**AIM OF THE TASK:** Your answer must be every line of the data that contains "shutdown".

-- Opening Marker --

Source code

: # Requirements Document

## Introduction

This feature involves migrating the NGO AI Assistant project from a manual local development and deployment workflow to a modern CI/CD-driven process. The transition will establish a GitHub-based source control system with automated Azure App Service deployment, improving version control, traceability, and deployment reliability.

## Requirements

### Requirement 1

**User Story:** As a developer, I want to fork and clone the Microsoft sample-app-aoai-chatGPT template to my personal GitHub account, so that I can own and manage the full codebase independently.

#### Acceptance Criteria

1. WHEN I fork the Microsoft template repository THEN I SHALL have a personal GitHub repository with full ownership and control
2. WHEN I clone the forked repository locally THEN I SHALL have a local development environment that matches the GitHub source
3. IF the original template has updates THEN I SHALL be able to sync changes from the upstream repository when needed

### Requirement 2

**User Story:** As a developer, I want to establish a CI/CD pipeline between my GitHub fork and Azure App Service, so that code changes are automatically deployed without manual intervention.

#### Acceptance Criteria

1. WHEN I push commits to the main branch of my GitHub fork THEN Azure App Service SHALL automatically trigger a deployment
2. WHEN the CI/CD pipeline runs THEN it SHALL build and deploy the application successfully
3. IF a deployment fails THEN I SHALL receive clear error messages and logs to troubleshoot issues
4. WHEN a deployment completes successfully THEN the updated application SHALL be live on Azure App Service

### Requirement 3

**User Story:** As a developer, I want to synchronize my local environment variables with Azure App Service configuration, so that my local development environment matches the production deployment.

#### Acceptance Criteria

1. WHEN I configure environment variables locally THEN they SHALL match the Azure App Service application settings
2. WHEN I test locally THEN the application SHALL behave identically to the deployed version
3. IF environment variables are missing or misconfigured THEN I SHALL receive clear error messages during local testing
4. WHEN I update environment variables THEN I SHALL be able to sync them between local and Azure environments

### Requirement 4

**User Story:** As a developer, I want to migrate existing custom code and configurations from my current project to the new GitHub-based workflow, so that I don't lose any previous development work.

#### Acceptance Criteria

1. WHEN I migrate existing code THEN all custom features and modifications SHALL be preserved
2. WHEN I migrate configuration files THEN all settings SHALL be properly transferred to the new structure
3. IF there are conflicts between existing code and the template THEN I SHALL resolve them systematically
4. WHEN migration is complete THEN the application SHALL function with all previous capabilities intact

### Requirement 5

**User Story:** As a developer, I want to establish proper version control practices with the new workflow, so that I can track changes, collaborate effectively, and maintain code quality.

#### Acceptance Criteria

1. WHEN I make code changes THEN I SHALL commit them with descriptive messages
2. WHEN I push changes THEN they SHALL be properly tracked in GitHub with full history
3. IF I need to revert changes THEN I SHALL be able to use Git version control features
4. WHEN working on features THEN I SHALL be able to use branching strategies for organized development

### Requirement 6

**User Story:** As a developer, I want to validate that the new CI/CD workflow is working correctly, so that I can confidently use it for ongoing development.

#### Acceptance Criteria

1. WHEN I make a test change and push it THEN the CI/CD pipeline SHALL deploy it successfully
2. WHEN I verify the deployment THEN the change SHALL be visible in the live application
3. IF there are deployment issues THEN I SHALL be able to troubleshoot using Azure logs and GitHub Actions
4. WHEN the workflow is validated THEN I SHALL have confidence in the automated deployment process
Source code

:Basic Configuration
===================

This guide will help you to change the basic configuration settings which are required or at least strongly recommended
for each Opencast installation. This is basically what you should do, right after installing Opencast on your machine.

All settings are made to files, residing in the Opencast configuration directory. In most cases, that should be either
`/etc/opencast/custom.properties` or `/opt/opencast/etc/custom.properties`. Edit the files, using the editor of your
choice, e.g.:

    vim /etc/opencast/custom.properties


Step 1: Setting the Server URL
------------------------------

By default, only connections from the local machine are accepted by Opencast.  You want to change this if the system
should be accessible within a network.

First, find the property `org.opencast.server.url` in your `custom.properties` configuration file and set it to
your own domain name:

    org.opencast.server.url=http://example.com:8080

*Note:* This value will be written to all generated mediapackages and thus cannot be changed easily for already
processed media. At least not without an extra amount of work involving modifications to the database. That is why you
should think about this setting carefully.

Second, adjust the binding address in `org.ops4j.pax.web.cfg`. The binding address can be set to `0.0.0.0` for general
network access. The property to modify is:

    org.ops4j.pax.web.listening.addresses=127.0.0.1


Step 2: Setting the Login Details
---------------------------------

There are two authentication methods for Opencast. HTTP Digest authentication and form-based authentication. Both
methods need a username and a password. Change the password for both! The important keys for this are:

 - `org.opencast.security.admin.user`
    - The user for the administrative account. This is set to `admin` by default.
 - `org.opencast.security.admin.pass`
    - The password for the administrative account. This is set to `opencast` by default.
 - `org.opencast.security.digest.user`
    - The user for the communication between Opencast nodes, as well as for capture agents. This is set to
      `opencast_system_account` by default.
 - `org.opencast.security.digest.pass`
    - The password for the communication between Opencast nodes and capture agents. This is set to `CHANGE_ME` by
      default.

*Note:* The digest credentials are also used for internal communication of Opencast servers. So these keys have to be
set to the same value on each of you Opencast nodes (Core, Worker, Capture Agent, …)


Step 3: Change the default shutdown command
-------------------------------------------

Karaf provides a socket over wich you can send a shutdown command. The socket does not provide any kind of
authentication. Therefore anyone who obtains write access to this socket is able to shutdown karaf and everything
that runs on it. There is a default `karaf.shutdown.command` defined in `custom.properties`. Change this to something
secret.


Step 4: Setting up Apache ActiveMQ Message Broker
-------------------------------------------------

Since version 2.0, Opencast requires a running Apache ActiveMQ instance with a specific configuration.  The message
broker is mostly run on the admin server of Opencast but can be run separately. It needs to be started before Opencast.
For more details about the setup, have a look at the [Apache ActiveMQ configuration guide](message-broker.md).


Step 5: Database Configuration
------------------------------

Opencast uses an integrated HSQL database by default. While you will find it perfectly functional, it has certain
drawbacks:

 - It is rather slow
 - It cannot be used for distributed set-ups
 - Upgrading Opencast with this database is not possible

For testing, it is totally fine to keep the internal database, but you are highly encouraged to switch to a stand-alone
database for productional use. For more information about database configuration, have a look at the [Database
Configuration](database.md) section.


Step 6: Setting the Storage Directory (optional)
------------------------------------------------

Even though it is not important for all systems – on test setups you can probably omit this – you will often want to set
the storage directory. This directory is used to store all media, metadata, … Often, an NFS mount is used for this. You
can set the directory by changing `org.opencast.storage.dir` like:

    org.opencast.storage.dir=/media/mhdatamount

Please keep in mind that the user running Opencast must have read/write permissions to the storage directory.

-- Closing Marker --
-- Opening Marker --

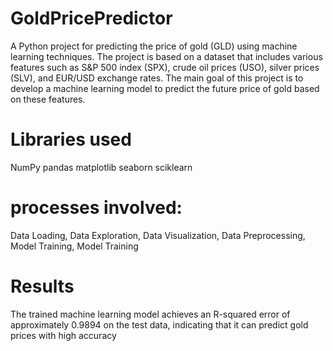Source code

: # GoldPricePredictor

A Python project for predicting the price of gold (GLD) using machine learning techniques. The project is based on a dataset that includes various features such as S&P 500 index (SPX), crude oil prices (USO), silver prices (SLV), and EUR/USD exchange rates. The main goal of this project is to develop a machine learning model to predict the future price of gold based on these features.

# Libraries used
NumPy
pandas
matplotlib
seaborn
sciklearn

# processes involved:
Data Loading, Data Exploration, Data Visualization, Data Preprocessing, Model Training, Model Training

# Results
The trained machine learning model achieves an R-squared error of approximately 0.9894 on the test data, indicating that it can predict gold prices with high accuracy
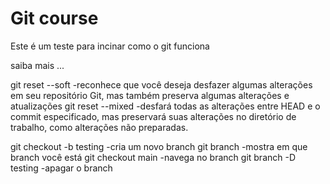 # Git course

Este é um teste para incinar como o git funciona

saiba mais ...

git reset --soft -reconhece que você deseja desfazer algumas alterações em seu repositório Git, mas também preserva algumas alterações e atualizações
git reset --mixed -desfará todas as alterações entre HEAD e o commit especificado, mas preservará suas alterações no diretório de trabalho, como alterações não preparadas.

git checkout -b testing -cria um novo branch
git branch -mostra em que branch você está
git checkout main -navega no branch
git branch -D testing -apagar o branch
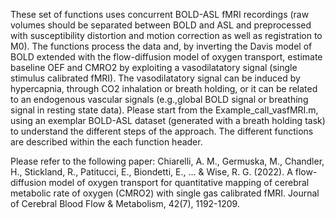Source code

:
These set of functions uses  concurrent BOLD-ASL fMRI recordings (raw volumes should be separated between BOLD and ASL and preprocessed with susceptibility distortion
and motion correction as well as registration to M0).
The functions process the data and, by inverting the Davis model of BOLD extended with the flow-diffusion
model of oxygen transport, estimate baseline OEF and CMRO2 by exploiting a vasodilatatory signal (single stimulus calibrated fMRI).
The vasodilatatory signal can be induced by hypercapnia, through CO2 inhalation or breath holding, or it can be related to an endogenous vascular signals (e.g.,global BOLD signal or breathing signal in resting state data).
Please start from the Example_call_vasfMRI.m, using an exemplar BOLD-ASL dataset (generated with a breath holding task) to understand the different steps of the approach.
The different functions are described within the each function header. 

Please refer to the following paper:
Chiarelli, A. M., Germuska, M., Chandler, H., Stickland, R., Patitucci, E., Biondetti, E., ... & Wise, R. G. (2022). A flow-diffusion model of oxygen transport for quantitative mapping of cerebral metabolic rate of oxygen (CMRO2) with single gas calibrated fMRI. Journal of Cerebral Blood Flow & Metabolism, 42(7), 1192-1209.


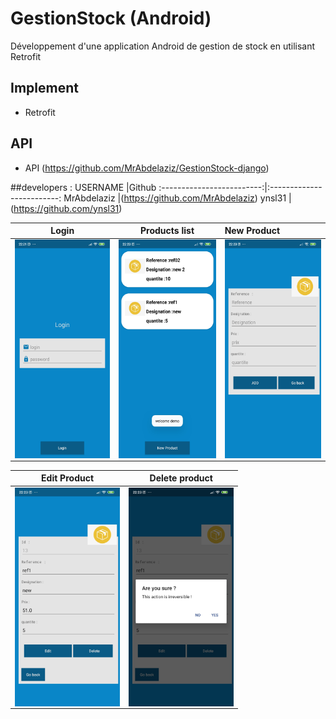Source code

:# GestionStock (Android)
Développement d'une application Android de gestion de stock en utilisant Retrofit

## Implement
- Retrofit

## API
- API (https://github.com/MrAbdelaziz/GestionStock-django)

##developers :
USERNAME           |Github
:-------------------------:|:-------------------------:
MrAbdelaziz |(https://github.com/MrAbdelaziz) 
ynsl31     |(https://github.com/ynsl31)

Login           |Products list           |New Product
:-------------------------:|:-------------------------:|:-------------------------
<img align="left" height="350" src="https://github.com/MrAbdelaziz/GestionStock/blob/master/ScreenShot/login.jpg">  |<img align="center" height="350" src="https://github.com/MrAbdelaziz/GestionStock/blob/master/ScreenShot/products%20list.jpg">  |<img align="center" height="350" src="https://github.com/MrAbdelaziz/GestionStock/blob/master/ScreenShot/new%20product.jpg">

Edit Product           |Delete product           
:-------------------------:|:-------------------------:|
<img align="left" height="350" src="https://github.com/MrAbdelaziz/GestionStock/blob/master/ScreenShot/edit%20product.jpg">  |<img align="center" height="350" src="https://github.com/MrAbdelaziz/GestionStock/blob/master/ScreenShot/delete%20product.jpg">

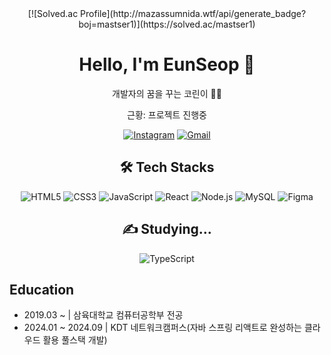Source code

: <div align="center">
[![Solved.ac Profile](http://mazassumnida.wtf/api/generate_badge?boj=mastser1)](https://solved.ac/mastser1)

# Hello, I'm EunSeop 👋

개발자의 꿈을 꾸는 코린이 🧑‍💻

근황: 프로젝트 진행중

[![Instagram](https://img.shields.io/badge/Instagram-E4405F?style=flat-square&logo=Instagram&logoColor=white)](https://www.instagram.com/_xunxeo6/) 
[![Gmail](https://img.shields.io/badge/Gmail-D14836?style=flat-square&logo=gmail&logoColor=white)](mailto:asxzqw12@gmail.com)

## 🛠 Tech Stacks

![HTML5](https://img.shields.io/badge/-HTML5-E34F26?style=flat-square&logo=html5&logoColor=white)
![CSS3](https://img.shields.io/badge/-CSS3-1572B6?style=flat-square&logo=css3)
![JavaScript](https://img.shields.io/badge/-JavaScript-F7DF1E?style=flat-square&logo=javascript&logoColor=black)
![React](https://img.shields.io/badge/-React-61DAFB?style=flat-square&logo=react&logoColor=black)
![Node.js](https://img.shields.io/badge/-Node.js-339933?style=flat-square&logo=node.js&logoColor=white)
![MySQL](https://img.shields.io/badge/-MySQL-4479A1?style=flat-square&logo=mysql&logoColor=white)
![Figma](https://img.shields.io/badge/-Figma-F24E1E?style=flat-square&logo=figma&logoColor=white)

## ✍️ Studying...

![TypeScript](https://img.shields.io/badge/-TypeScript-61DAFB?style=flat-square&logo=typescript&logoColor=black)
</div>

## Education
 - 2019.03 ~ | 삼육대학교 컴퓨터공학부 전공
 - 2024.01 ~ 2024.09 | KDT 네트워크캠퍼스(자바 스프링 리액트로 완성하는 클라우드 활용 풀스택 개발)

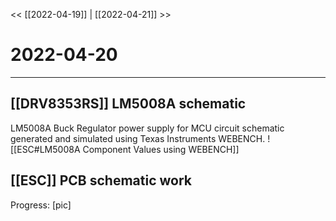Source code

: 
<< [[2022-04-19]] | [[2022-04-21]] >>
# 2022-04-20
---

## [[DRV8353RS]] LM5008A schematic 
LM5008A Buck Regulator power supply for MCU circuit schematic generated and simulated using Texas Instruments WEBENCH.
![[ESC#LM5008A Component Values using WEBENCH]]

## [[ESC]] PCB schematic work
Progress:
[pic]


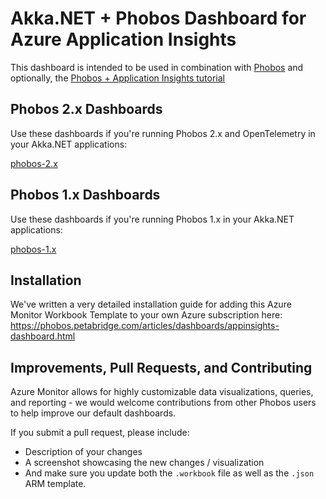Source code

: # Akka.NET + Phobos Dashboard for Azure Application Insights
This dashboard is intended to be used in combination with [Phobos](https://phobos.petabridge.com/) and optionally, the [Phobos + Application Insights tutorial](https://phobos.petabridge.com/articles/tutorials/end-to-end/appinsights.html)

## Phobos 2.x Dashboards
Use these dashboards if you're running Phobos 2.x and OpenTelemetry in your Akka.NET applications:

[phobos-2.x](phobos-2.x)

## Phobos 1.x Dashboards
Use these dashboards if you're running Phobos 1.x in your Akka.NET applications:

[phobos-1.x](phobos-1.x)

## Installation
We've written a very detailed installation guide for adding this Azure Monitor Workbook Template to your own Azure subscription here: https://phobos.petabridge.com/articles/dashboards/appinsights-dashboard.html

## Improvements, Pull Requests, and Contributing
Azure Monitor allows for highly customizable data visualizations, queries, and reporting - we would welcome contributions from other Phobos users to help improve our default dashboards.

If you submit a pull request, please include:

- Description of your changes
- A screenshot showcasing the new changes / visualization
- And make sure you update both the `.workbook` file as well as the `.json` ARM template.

-- Closing Marker --

**OUTPUT:**
Step 3: Change the default shutdown command
Karaf provides a socket over wich you can send a shutdown command. The socket does not provide any kind of
authentication. Therefore anyone who obtains write access to this socket is able to shutdown karaf and everything
that runs on it. There is a default `karaf.shutdown.command` defined in `custom.properties`. Change this to something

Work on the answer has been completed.